The results are _ok_, but not incredible.
It does get some groupings correct.
There are hallucinations, adding words that don't exist.
Also, most categories and grouping are not correct.

## Evaluating the results

To figure out if this fine-tune was worthwhile, I needed benchmark against the performance of `gpt-3.5-turbo-1106`.

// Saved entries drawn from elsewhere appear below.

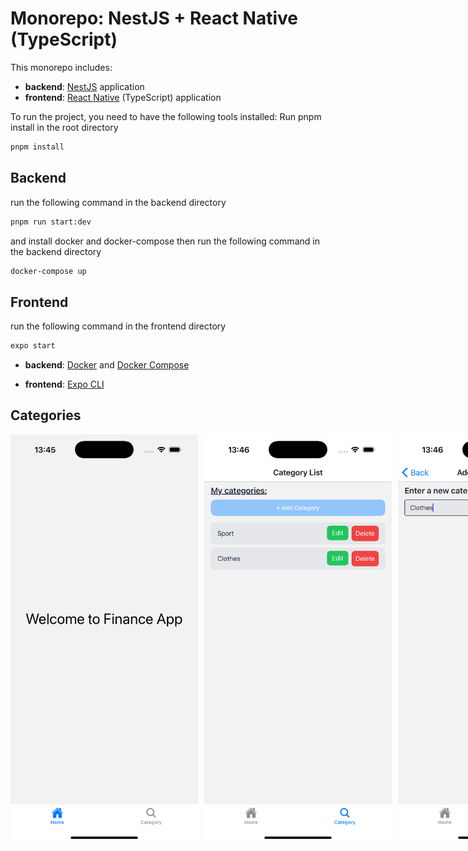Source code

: # Monorepo: NestJS + React Native (TypeScript)

This monorepo includes:
- **backend**: [NestJS](https://docs.nestjs.com/) application
- **frontend**: [React Native](https://reactnative.dev/) (TypeScript) application

To run the project, you need to have the following tools installed:
Run pnpm install in the root directory
```bash
pnpm install
```
## Backend
run the following command in the backend directory
```bash
pnpm run start:dev
```
and install docker and docker-compose then run the following command in the backend directory
```bash
docker-compose up
```
## Frontend
run the following command in the frontend directory
```bash
expo start
```

- **backend**: [Docker](https://www.docker.com/) and [Docker Compose](https://docs.docker.com/compose/)



- **frontend**: [Expo CLI](https://docs.expo.dev/workflow/expo-cli/)


## Categories
<div style="display: flex; gap: 10px;">
  <img src="frontend/assets/images/app.png" alt="app.png" width="300"/>
  <img src="frontend/assets/images/app1.png" alt="app1.png" width="300"/>
  <img src="frontend/assets/images/app2.png" alt="app1.png" width="300"/>
</div>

I wrote some quick and dirty code to read the `validation.jsonl`, make an OpenAI call, parse the response and compare it to the known, correct answer.
I decided to measure percentage of puzzles correct (all four categories) and percentage of categories correct (4 words correctly grouped).
I also augmented the user prompt a bit to get the un-fine-tuned model to output its response the same way the fine-tuned model would for consistent parsing.

```python
import json
from openai import OpenAI


client = OpenAI()

data = []
puzzles_correct = 0
puzzles_incorrect = 0
with open("validation.jsonl", "r") as file:
    for row in file:
        data.append(json.loads(row))

total_puzzles = len(data)
categories_correct = 0
total_categories = total_puzzles * 4

for da in data:
    system_prompt = da["messages"][0]["content"]
    user_prompt = da["messages"][1]["content"] + """\nOutput your response in exact adherence to the following form

category: <category>
words: <word1>, <word2>, <word3>, <word4>

for example:

category: height
words: height, top, peak, max
"""

    expected_result = da["messages"][2]

    completion = client.chat.completions.create(
        model="gpt-3.5-turbo-1106"
        # for the fine-tune:
        # model="ft:gpt-3.5-turbo-1106:personal::<my_id>",
        messages=[
            {"role": "system", "content": system_prompt},
            {"role": "user", "content": user_prompt},
        ]
    )
    # parse response
    result = completion.choices[0].message.content
    categories_with_words = {}
    for line in result.strip().split("\n\n"):
        category, words_str = line.lower().split("\nwords: ")
        category_name = category.split(": ")[1].strip()
        words = [word.strip() for word in words_str.split(", ")]
        categories_with_words[category_name] = tuple(sorted(words))

    # compare to correct answer
    correct_categories_with_words = {}
    correct_str =  da["messages"][2]["content"]
    for line in correct_str.strip().split("\n\n"):
        category, words_str = line.split("\nwords: ")
        category_name = category.split(": ")[1].strip()
        words = [word.strip() for word in words_str.split(", ")]
        correct_categories_with_words[category_name] = tuple(sorted(words))

    num_correct = 0
    for word_list in categories_with_words.values():
        if (word_list in list(correct_categories_with_words.values())):
            print(word_list)
            num_correct += 1
    categories_correct += num_correct
    if num_correct == 4:
        puzzles_correct += 1
    else:
        puzzles_incorrect += 1

    # Calculate and print the percentages
    percent_correct = (puzzles_correct / total_puzzles) * 100
    percent_incorrect = (puzzles_incorrect / total_puzzles) * 100
    print(f"Correct: {percent_correct:.2f}%")
    print(f"Incorrect: {percent_incorrect:.2f}%")

    percent_categories_correct = (categories_correct / total_categories) * 100
    print(f"Total Categories Correct: {percent_categories_correct:.2f}%")
```

I started by running the code against `gpt-3.5-turbo-1106`.

```text
Correct: 0.00%
Incorrect: 100.00%
Total Categories Correct: 20.24%
```

Next, I ran it against my fine-tuned model.

```text
Correct: 4.76%
Incorrect: 95.24%
Total Categories Correct: 23.81%
```

Not a huge difference.
I did a few more runs and none of the results we're too out of the ordinary.
Other than consistent formatting, it's not clear the model got all that much better at the game after fine-tuning.

## Wrap up

This experience was an interesting introduction to model fine-tuning.
The results weren't that amazing, but I learned a lot about easy pitfalls and mistakes one can make and had some fun.

## Future work

To see if there might be more to explore for this project, I ran the validation set through `gpt-4` with the following results

```text
Correct: 9.52%
Incorrect: 90.48%
Total Categories Correct: 39.29%
```

This improvement is notable over gpt-3.5's ~20-25%.
I requested access to fine-tune `gpt-4`, so we'll see if that comes through and I can try it out.